Just last week the four co-founders behind the infamous BitTorrent tracker site The Pirate Bay were handed one-year sentences and ordered to pay hefty fines, after a Swedish court convicted them of being accessories to breaching copyright laws. ®
1. I bought a lot of Vinyl LPs; since then I got quite a few of them again in CD's. As I am forgetful I have discovered that I have several CD's in duplicates.
2. Generally speaking I go and buy any CD I want as I think I can afford it as I would want to have the quality of recording it gives me.
3. However the last ten years I have bought very few CD's per year in comparision and when I enter the record store I do not seem to find much of interest. Perhaps having a large collection means that there is less need for getting new stuff. As it is I can hardly find the time to listen on my existing records anyway. It is obvious that If the record industry expects people like me to continue to buy "music" in the same fashion as before then they are severely mistaken. My personal experience is completely unrelated to piracy.
*** It reported a sharp drop in the US, where sales dramatically tumbled by nearly 19 per cent last year. Sales were a little less dire in Europe where they fell more than six per cent for 2008, while Latin America was down 4.7 per cent. The only bright spot was in Asia, with sales up just one per cent on 2007’s figures. ***
The RIAA translator:
1. USA has the biggest drop in sales and this obviously mean that the USA has the biggest problem with Piracy. Now it is obious that the USA is leading the world league in piracy the governmental attention should be on US to clean up its act and put in some appropriate legislation against piracy.

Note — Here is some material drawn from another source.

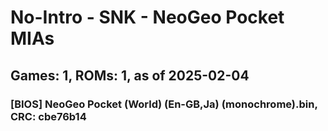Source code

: # No-Intro - SNK - NeoGeo Pocket MIAs
## Games: 1, ROMs: 1, as of 2025-02-04
### [BIOS] NeoGeo Pocket (World) (En-GB,Ja) (monochrome).bin, CRC: cbe76b14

At the moment the US would appear to be a world leading safe haven for pirates and copyright thieves; If they do not change their laws we should request for the US to boycott themselves and to pursue a self imposed trade embargo...
2. Europe is proving itself to be a little less soft on piracy and copyright theft than the US. Obviously the legislation is going in the right direction but the governments are still not there as the loss of revenue due to piracy and copyright theft is still rather large. However it is nice to know that the governments are collaborating on some of the more prominent issues raised.
3. Latin America is succesfully targetting the criminal behaviour of pirats and copyright thieves. The comparision between Latin America and the USA shows that the criminal behaviour of pirats cost FOUR TIMES as much in the USA as in Latin America. For Latin America this does appear to be a promising development.
4. Asia has the last few years done a phenomenal 180 degrees turn and has no problems with piracy and copyright theft what so ever. The financial situation shows that Asia is where the actions against piracy and copyright theft has been most succesful. As a result piracy and copyright theft is mostly unheard of as a phenomena in ASIA.
Strangely the number of turntables sold increased last year according to Hifi Choice. Still it is a minority market in comparison to downloads on P2P.